Give $b$ is a real divisor of $a$ in $\mathbb{Z}[i]$. Then, $\vert b \vert^2 \mid \vert a \vert^2 \Rightarrow \vert b \vert^2 \in \{1,\vert a \vert^2\}$.

Suppose that $b= x+iy (x,y\in \mathbb{Z})$.

1. Case 1: If $\vert b \vert^2 = 1$ then $x^2 +y^2 =1$.

Infer $(x,y) = (\pm 1,0)$ or $(x,y) = (0,\pm i)$

Infer $b=\pm1$ or $b=\pm i$

Both of them aren't real divisors of $a$ in $\mathbb{Z}[i]$. (conflict with the way choose $b$)

2. Case 2: $\vert b \vert^2 =\vert a \vert^2$. I stuck here now

Thanks for helping me.

Answer 1

It is not at all clear by what you mean by a 'real' divisor. Also, the notations $|a|^2$ and $|b|^2$ are rather deceptive, because $|a|,|b|\notin\Bbb{Z}[i]$ in general. Instead of your current approach, consider the following:

Given $a\in\Bbb{Z}[i]$ such that $N(a)$ is prime in $\Bbb{Z}$, let $b,c\in\Bbb{Z}[i]$ be such that $a=bc$. Then $$N(b)N(c)=N(bc)=N(a),$$ and hence either $N(b)=1$ or $N(c)=1$. Without loss of generality $N(b)=1$. You have already shown that then $b=\pm1$ or $b=\pm i$, so $b$ is a unit in $\Bbb{Z}[i]$. This proves that $a\in\Bbb{Z}[i]$ is prime.

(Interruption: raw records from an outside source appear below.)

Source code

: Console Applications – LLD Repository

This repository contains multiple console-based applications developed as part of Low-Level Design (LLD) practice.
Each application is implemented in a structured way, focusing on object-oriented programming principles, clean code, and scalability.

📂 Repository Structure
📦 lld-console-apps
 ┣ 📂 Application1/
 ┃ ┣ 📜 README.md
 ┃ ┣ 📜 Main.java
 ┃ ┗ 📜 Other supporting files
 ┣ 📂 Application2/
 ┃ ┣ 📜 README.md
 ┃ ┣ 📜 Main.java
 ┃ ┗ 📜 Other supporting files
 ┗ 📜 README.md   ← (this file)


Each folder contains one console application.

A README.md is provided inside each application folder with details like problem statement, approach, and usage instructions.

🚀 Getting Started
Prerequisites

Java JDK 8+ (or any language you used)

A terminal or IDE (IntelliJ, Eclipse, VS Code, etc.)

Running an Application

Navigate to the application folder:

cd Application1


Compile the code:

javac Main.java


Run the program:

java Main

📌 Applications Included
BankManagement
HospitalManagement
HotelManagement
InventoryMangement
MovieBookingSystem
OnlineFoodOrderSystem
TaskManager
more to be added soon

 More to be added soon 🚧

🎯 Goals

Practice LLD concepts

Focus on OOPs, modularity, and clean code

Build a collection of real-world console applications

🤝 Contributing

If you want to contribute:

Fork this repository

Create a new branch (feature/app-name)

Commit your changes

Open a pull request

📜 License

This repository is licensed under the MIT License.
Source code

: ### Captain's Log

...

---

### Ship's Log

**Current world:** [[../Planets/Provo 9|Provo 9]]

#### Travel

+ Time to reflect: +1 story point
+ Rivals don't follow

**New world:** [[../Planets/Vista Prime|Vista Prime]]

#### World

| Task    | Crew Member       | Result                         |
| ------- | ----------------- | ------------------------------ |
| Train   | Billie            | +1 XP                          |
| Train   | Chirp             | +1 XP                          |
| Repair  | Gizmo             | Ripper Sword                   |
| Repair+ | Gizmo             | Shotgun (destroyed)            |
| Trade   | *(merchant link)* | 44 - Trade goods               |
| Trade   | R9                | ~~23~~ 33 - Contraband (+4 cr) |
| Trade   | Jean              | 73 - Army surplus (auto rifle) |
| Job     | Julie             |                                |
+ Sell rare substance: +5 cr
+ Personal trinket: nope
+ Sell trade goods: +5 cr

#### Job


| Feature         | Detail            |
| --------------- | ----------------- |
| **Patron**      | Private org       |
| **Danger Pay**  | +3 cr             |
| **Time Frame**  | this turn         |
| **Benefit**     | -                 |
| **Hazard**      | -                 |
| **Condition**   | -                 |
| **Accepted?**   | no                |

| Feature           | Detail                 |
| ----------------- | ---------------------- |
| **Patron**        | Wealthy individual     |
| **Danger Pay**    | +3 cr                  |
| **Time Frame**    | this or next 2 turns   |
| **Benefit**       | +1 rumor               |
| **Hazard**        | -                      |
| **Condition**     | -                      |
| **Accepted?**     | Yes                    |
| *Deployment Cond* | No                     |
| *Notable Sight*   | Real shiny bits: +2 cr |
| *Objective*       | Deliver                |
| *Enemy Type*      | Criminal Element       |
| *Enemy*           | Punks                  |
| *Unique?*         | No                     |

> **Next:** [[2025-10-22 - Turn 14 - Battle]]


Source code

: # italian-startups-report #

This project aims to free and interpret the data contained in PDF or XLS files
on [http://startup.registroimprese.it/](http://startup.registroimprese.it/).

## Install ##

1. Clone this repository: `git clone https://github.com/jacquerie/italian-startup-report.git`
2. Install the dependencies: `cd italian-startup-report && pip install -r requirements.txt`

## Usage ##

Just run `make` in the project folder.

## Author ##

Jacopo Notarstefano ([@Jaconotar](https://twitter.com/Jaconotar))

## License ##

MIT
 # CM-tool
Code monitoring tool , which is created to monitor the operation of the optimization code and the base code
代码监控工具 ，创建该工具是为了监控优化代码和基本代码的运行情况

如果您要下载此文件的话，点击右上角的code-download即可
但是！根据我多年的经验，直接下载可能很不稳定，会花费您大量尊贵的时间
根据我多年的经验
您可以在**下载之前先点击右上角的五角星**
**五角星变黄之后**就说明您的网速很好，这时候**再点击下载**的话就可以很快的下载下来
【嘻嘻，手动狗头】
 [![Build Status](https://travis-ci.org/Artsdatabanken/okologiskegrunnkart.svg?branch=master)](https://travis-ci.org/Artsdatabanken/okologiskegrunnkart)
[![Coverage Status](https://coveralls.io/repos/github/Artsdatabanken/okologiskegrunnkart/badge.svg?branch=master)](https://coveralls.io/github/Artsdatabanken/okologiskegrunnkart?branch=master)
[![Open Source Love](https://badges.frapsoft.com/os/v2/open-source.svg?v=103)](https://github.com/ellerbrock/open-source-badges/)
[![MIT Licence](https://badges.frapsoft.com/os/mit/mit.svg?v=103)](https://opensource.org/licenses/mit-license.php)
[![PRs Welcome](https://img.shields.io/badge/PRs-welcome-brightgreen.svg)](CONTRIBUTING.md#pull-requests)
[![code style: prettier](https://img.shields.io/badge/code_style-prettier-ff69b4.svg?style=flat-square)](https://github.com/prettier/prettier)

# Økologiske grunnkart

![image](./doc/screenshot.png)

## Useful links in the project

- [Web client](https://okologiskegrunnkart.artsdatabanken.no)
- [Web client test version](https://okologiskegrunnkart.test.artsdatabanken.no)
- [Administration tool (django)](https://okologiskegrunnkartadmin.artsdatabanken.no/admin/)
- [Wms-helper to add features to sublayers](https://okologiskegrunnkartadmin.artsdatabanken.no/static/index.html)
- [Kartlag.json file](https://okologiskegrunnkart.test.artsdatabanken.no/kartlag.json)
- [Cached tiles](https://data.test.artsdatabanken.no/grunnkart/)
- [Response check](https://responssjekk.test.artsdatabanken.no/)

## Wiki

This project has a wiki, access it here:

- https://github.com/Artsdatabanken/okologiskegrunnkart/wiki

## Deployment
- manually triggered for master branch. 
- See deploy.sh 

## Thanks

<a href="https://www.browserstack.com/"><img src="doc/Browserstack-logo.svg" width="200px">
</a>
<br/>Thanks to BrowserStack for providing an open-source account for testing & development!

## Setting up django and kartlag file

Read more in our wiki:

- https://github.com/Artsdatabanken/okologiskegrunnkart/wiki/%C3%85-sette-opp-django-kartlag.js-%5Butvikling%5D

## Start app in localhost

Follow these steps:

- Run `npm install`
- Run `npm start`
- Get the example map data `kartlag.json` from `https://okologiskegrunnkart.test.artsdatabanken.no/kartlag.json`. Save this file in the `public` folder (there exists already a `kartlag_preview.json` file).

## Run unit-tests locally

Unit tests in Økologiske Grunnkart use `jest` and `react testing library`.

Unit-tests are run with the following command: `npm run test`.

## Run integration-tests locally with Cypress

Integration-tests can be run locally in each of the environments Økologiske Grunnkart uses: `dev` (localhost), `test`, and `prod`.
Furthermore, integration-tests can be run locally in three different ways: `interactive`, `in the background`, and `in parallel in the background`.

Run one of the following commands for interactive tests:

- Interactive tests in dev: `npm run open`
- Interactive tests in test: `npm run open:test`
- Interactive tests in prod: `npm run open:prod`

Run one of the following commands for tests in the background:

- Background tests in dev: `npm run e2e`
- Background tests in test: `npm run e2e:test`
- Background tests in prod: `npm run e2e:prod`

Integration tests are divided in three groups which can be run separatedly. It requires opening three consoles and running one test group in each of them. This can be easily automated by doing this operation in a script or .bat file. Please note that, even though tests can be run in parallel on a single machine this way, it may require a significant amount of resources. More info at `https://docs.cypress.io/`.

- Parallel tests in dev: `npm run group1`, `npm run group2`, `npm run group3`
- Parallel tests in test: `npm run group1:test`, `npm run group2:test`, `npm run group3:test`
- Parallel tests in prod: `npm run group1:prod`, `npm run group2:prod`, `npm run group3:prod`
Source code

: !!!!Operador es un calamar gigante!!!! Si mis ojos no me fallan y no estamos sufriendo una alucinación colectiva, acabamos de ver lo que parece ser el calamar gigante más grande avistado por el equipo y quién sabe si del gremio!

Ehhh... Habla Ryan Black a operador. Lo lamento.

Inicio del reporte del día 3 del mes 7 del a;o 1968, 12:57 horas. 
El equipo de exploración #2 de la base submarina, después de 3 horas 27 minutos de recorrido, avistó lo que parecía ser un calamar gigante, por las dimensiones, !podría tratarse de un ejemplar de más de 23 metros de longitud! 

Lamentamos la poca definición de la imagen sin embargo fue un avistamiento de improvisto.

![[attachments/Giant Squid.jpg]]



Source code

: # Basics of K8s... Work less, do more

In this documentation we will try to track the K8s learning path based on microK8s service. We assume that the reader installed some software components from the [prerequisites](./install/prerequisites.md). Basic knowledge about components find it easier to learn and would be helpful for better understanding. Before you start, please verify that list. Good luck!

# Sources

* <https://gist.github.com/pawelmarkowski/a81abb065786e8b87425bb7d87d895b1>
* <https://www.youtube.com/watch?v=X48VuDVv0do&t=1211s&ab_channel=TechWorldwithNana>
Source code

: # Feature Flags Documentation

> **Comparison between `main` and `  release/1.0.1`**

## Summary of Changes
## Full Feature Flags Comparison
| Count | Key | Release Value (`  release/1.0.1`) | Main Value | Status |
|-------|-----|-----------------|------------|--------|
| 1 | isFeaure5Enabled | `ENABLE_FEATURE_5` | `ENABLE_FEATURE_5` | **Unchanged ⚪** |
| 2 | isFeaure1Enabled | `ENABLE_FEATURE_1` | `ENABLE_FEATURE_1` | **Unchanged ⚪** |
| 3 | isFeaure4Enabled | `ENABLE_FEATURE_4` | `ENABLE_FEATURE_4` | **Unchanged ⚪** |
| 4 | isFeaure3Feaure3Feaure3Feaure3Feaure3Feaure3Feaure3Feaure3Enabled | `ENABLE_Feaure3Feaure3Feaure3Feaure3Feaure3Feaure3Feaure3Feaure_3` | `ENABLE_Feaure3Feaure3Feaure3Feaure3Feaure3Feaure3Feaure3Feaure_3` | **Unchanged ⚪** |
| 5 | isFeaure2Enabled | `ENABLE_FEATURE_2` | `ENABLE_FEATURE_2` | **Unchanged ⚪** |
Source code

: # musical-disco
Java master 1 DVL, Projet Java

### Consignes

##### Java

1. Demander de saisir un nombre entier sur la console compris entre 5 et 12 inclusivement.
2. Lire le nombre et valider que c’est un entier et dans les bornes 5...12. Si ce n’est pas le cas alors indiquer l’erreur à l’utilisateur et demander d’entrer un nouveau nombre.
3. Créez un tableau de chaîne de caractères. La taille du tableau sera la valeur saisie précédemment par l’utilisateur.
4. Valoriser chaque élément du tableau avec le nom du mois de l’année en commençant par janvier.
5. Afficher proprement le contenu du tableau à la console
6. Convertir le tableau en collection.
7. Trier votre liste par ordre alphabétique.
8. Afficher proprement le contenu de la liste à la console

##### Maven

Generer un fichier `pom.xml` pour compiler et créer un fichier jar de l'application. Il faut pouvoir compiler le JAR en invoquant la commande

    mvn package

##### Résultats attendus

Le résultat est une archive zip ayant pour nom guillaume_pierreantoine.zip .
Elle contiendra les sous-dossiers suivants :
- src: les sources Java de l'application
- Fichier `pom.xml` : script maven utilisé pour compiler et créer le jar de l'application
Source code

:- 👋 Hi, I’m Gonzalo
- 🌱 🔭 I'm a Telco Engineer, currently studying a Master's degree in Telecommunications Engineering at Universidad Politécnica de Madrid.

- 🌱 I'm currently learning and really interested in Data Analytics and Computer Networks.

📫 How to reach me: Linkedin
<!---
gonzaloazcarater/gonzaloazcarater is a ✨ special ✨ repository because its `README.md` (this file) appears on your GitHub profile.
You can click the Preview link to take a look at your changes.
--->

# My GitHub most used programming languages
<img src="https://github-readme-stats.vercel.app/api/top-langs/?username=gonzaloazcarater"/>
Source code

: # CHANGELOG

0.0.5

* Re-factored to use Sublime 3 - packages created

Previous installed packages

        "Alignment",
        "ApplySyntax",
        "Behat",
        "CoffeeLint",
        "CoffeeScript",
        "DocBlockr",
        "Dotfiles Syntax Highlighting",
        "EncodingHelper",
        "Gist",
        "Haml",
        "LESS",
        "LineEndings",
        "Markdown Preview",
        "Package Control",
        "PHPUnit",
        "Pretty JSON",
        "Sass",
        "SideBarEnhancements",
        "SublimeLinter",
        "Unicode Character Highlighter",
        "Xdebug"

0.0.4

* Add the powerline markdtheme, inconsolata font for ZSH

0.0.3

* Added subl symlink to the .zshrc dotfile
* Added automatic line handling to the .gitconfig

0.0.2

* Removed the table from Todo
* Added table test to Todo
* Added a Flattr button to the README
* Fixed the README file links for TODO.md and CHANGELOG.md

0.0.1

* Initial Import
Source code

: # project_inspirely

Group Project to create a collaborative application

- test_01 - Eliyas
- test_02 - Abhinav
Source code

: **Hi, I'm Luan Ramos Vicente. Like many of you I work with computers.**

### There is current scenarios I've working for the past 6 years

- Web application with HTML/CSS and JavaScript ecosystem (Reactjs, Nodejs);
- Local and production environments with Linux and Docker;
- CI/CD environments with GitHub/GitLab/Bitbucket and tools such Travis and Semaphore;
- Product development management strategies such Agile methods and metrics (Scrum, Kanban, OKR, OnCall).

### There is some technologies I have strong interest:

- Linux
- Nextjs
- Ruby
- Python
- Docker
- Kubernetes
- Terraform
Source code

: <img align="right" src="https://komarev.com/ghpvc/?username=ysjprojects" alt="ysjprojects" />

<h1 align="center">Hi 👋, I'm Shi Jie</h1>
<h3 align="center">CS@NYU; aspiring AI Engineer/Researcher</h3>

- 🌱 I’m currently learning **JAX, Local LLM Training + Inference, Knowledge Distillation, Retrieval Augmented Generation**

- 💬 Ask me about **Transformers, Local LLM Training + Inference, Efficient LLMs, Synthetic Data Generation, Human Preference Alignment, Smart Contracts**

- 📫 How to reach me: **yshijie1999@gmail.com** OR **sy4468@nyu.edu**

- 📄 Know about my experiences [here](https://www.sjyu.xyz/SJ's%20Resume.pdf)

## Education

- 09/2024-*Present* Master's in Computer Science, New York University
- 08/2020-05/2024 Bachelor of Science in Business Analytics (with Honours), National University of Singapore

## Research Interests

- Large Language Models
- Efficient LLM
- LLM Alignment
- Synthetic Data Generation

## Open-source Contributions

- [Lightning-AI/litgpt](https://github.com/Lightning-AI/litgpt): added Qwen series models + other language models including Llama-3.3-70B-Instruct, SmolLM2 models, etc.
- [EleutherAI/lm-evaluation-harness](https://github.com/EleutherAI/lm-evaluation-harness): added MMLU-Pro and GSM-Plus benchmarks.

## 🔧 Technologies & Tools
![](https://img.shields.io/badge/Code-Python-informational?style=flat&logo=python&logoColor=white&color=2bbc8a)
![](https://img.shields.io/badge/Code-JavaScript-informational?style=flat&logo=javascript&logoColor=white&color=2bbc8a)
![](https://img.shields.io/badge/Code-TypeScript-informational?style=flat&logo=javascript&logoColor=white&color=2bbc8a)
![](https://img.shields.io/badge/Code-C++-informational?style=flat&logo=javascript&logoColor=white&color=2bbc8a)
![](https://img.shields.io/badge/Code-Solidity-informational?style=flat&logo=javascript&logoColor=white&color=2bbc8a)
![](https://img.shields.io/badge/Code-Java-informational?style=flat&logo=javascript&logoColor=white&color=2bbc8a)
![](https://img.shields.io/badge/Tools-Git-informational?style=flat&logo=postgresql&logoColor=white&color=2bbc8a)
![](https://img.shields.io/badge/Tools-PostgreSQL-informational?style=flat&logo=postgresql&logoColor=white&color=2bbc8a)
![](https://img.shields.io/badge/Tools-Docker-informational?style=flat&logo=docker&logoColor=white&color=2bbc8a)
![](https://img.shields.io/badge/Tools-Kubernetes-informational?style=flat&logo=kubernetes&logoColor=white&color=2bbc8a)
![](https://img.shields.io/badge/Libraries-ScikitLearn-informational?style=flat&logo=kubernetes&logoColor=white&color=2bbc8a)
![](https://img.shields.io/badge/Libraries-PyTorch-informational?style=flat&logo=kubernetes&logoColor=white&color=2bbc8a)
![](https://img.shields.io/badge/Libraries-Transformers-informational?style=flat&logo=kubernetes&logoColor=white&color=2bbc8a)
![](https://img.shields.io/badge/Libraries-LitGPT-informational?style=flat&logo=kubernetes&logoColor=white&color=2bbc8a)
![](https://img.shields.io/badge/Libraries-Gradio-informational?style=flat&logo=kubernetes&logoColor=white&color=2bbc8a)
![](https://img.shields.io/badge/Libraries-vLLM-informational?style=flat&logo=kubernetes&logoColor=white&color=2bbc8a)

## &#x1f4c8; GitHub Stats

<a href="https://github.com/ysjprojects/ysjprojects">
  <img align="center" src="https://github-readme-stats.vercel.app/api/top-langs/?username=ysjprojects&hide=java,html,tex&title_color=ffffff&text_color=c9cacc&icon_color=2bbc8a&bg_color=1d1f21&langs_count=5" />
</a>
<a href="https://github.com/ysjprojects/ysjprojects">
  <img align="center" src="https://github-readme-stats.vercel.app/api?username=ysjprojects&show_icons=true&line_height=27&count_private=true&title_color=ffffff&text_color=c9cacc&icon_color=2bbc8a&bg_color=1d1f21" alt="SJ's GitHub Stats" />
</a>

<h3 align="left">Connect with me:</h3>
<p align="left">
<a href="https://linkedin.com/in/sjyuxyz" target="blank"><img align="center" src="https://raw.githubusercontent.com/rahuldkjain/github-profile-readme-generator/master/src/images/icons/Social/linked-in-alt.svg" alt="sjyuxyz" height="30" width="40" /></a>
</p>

To be fully rigorous, you might also want to show that $a$ is not a unit in $\Bbb{Z}[i]$.

Answer 2

Write $a=\zeta + \xi i; \zeta, \xi \in \mathbb Z $. Suppose $$(\alpha + \beta i)(\gamma + \delta i)=\zeta + \xi i;\alpha,\beta,\gamma,\delta \in \mathbb Z$$ Then $$(\alpha^2+\beta^2)(\gamma^2+\delta^2)=\zeta^2+\xi^2.$$ If $\zeta^2+\xi^2$ is prime, then $$\alpha^2+\beta^2=1, \text { and thus }\alpha=0, \beta= \pm 1 \text { or } \beta=0, \alpha= \pm 1$$ $$\text { or } \gamma^2+\delta^2=1, \text { and thus }\gamma=0, \delta= \pm 1 \text { or } \delta=0, \gamma= \pm 1$$. In any case, $\alpha + \beta i \text { or }\gamma + \delta i$ is invertible in $\mathbb Z[i]$, so $a=\zeta + \xi i$ is irreducible in $\mathbb Z[i]$.

Answer 3

Hint:

Write $a=bc$; then $N(a)=N(b)N(c)$, and use that $N(z)=1$ if and only if $z$ is a unit in $\mathbf Z[i]$ (which is true in the ring of integers of any finite algebraic extension of $\mathbf Q$).